I picked these two philosophers because they’re favorites among Continental Philosophers, if any philosophers were to be closer to the Continental approach, you’d think it was them. Yet these are very, much more like David Chalmers or Thomas Nagel than like Judith Butler or Byung-Chul Han. That is not to denigrate Butler or Han- in some ways, perhaps, it is to praise them for being part of something genuinely new. But the narrative that Analytic philosophy is a break with The Great Questions of earlier philosophers is silly.
The historical reason for this narrative is that it reflects the self-conception of Logical Positivism but:
A) Logical positivism has not been important for longer than the career of almost any living philosophy. At this point, equating logical positivism with Analytic Philosophy would be, chronologically, even more vapid that equating Continental Philosophy with Sartre.
B) Logical positivism was never really as iconoclastic as it claimed, at least in regard to the questions it chose to grapple with.
Okay, but if Analytic Philosophy continues the history of Philosophy in a more straightforward way than continental philosophy, why don’t Analytic Philosophers read their history? Fair question, but in an odd way I think the very directness with which analytic philosophy just keeps on asking the same questions as, say, Descartes in makes actually reading Descartes a secondary thing.
If Analytic Philosophy isn’t radical enough- and it surely isn’t- I would suggest that the problem isn’t that it’s uprooted from history. On the contrary, the problem is that it continues on from the history of philosophy too seamlessly.
I just recalled reading this a long time ago and went back to grab the quote for its relevance:
"...On your point about the dismissiveness of analytic philosophers I'm somewhat ambivalent. I guess I'm inclined to think this: Among those who actually bother to *read* historical philosophy, there is a tendency to be overly charitable -- among Kant scholars particularly, for some reason. (One possible reason: By the time one has invested time enough to become expert in Kant, one is highly motivated to see his work as worthwhile; otherwise one appears to have wasted one's time.) Among the uncharitable folks, few actually bother with historical philosophy. What I think we need are more philosophers who read the history of philosophy but do so uncharitably. The uncharitable reading of historical philosophy is valuable in illuminating cultural differences, metaphilosophical issues, facts about the diversity of possible opinion, and to recover issues that are no longer trendy. At least, that's what I get out of it!"

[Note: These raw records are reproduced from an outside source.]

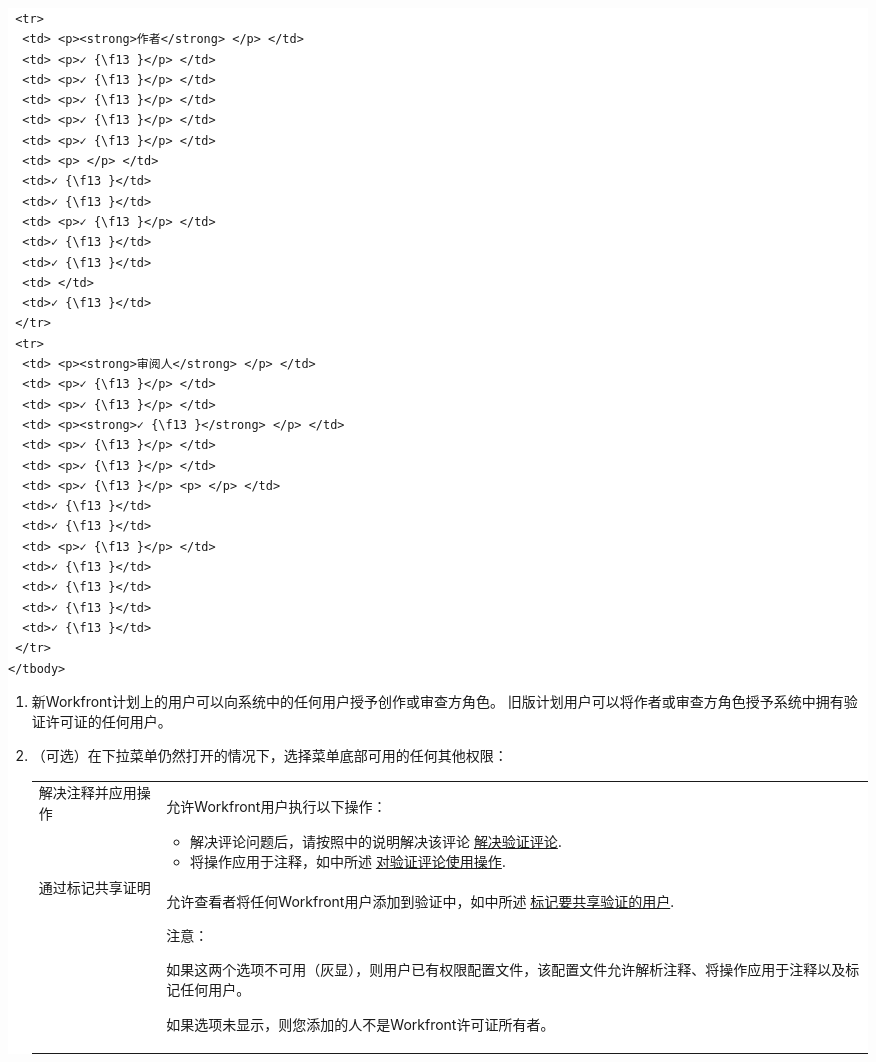      <tr> 
      <td> <p><strong>作者</strong> </p> </td> 
      <td> <p>✓ {\f13 }</p> </td> 
      <td> <p>✓ {\f13 }</p> </td> 
      <td> <p>✓ {\f13 }</p> </td> 
      <td> <p>✓ {\f13 }</p> </td> 
      <td> <p>✓ {\f13 }</p> </td> 
      <td> <p> </p> </td> 
      <td>✓ {\f13 }</td> 
      <td>✓ {\f13 }</td> 
      <td> <p>✓ {\f13 }</p> </td> 
      <td>✓ {\f13 }</td> 
      <td>✓ {\f13 }</td> 
      <td> </td> 
      <td>✓ {\f13 }</td> 
     </tr> 
     <tr> 
      <td> <p><strong>审阅人</strong> </p> </td> 
      <td> <p>✓ {\f13 }</p> </td> 
      <td> <p>✓ {\f13 }</p> </td> 
      <td> <p><strong>✓ {\f13 }</strong> </p> </td> 
      <td> <p>✓ {\f13 }</p> </td> 
      <td> <p>✓ {\f13 }</p> </td> 
      <td> <p>✓ {\f13 }</p> <p> </p> </td> 
      <td>✓ {\f13 }</td> 
      <td>✓ {\f13 }</td> 
      <td> <p>✓ {\f13 }</p> </td> 
      <td>✓ {\f13 }</td> 
      <td>✓ {\f13 }</td> 
      <td>✓ {\f13 }</td> 
      <td>✓ {\f13 }</td> 
     </tr> 
    </tbody> 
   </table>

1. 新Workfront计划上的用户可以向系统中的任何用户授予创作或审查方角色。 旧版计划用户可以将作者或审查方角色授予系统中拥有验证许可证的任何用户。
1. （可选）在下拉菜单仍然打开的情况下，选择菜单底部可用的任何其他权限：

   <table style="table-layout:auto"> 
    <col> 
    <col> 
    <tbody> 
     <tr> 
      <td role="rowheader">解决注释并应用操作 </td> 
      <td> <p>允许Workfront用户执行以下操作：</p> 
       <ul> 
        <li>解决评论问题后，请按照中的说明解决该评论 <a href="../../../review-and-approve-work/proofing/reviewing-proofs-within-workfront/comment-on-a-proof/resolve-proof-comments.md" class="MCXref xref">解决验证评论</a>.</li> 
        <li>将操作应用于注释，如中所述 <a href="../../../review-and-approve-work/proofing/reviewing-proofs-within-workfront/comment-on-a-proof/use-actions-on-comments-in-viewer.md" class="MCXref xref">对验证评论使用操作</a>. </li> 
       </ul> </td> 
     </tr> 
     <tr> 
      <td role="rowheader">通过标记共享证明</td> 
      <td> <p>允许查看者将任何Workfront用户添加到验证中，如中所述 <a href="../../../review-and-approve-work/proofing/reviewing-proofs-within-workfront/comment-on-a-proof/tag-users-to-share-proof.md" class="MCXref xref">标记要共享验证的用户</a>.</p> <p>注意：  <p>如果这两个选项不可用（灰显），则用户已有权限配置文件，该配置文件允许解析注释、将操作应用于注释以及标记任何用户。 </p> <p>如果选项未显示，则您添加的人不是Workfront许可证所有者。</p> </p> </td> 
     </tr> 
    </tbody> 
   </table>
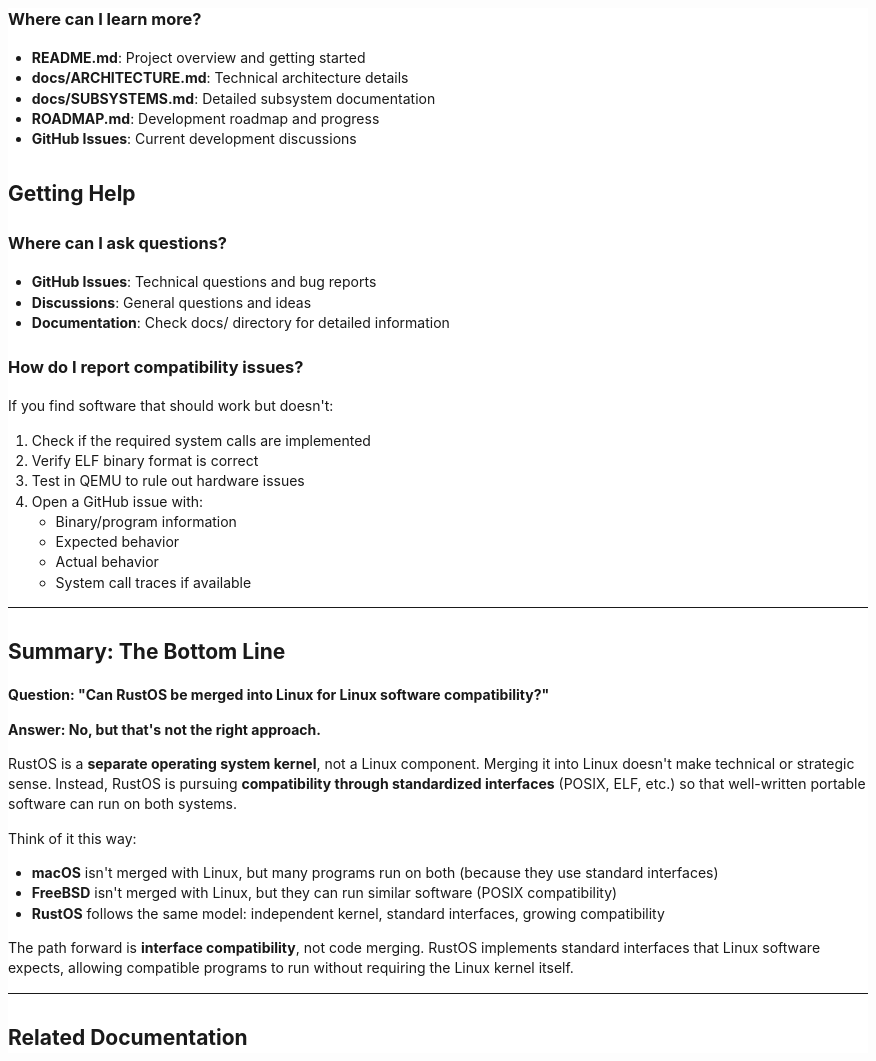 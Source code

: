 ### Where can I learn more?

- **README.md**: Project overview and getting started
- **docs/ARCHITECTURE.md**: Technical architecture details
- **docs/SUBSYSTEMS.md**: Detailed subsystem documentation
- **ROADMAP.md**: Development roadmap and progress
- **GitHub Issues**: Current development discussions

## Getting Help

### Where can I ask questions?

- **GitHub Issues**: Technical questions and bug reports
- **Discussions**: General questions and ideas
- **Documentation**: Check docs/ directory for detailed information

### How do I report compatibility issues?

If you find software that should work but doesn't:

1. Check if the required system calls are implemented
2. Verify ELF binary format is correct
3. Test in QEMU to rule out hardware issues
4. Open a GitHub issue with:
   - Binary/program information
   - Expected behavior
   - Actual behavior
   - System call traces if available

---

## Summary: The Bottom Line

**Question: "Can RustOS be merged into Linux for Linux software compatibility?"**

**Answer: No, but that's not the right approach.**

RustOS is a **separate operating system kernel**, not a Linux component. Merging it into Linux doesn't make technical or strategic sense. Instead, RustOS is pursuing **compatibility through standardized interfaces** (POSIX, ELF, etc.) so that well-written portable software can run on both systems.

Think of it this way:
- **macOS** isn't merged with Linux, but many programs run on both (because they use standard interfaces)
- **FreeBSD** isn't merged with Linux, but they can run similar software (POSIX compatibility)
- **RustOS** follows the same model: independent kernel, standard interfaces, growing compatibility

The path forward is **interface compatibility**, not code merging. RustOS implements standard interfaces that Linux software expects, allowing compatible programs to run without requiring the Linux kernel itself.

---

## Related Documentation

http://schwitzsplinters.blogspot.com/2010/03/kant-on-killing-bastards-on.html?m=1
I think it's partly due to the fact that people narrow down "Analytic Philosophy" to mean key 20th century figures working on philosophy of language & logic, Rawls/Nozick in political philosophy. I think that association tends to come from academic culture (university curriculum) when if you look at what's broadly available, it's more like an umbrella term that involves work from many different branches of philosophy. I'd also say the same thing happens for Continental Philosophy (which is much more broad then the Frankfurt School, French guys from 1960s) But this is a pretty outdated grasp of philosophy since the past half century.